▸ AIM OF THE EXERCISE
Those lines of the records that contain "access" are to be located and copied.

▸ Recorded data
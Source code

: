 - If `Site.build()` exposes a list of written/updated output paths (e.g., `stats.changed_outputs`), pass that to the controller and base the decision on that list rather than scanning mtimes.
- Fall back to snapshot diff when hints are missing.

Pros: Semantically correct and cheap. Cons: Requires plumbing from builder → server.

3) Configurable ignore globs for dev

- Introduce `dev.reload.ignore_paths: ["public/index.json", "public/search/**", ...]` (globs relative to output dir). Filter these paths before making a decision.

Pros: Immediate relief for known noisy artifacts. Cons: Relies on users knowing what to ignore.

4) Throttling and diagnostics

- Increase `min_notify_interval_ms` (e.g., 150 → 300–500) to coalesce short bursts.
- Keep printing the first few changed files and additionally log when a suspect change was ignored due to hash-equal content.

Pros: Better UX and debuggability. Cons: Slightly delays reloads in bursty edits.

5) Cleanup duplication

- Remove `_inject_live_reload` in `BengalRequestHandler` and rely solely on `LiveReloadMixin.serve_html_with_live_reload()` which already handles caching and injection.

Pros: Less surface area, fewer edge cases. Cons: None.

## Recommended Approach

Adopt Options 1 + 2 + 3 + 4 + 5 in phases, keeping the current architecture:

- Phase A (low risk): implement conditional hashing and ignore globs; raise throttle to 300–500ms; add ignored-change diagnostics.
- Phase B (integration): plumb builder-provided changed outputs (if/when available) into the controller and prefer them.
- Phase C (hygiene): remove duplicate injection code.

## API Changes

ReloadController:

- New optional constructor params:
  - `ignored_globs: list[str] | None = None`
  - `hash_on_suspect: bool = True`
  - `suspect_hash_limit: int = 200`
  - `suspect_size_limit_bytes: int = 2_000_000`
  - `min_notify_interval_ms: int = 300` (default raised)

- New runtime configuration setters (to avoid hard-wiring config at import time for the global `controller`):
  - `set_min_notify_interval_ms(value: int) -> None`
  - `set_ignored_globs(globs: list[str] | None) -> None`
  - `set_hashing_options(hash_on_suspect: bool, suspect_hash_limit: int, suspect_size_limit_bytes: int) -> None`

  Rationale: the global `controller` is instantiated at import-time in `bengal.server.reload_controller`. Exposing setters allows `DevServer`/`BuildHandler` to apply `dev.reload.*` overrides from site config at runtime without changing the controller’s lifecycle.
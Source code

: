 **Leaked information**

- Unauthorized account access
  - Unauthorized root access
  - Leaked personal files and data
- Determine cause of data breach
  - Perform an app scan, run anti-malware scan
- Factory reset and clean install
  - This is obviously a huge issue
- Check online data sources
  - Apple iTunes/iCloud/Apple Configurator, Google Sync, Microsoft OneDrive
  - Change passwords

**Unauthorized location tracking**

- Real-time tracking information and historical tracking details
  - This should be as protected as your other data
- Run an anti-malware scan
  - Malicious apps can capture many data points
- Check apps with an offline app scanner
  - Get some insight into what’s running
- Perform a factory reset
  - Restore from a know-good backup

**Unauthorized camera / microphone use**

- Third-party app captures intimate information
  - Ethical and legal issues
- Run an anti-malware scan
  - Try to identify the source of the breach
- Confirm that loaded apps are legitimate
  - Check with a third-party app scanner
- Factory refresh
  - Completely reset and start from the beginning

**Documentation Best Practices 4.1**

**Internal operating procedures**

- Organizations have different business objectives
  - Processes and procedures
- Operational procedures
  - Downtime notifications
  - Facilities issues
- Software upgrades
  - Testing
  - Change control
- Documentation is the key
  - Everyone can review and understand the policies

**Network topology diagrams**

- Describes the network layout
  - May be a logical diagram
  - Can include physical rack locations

▸ REPLY TO THE TASK
- Unauthorized account access
  - Unauthorized root access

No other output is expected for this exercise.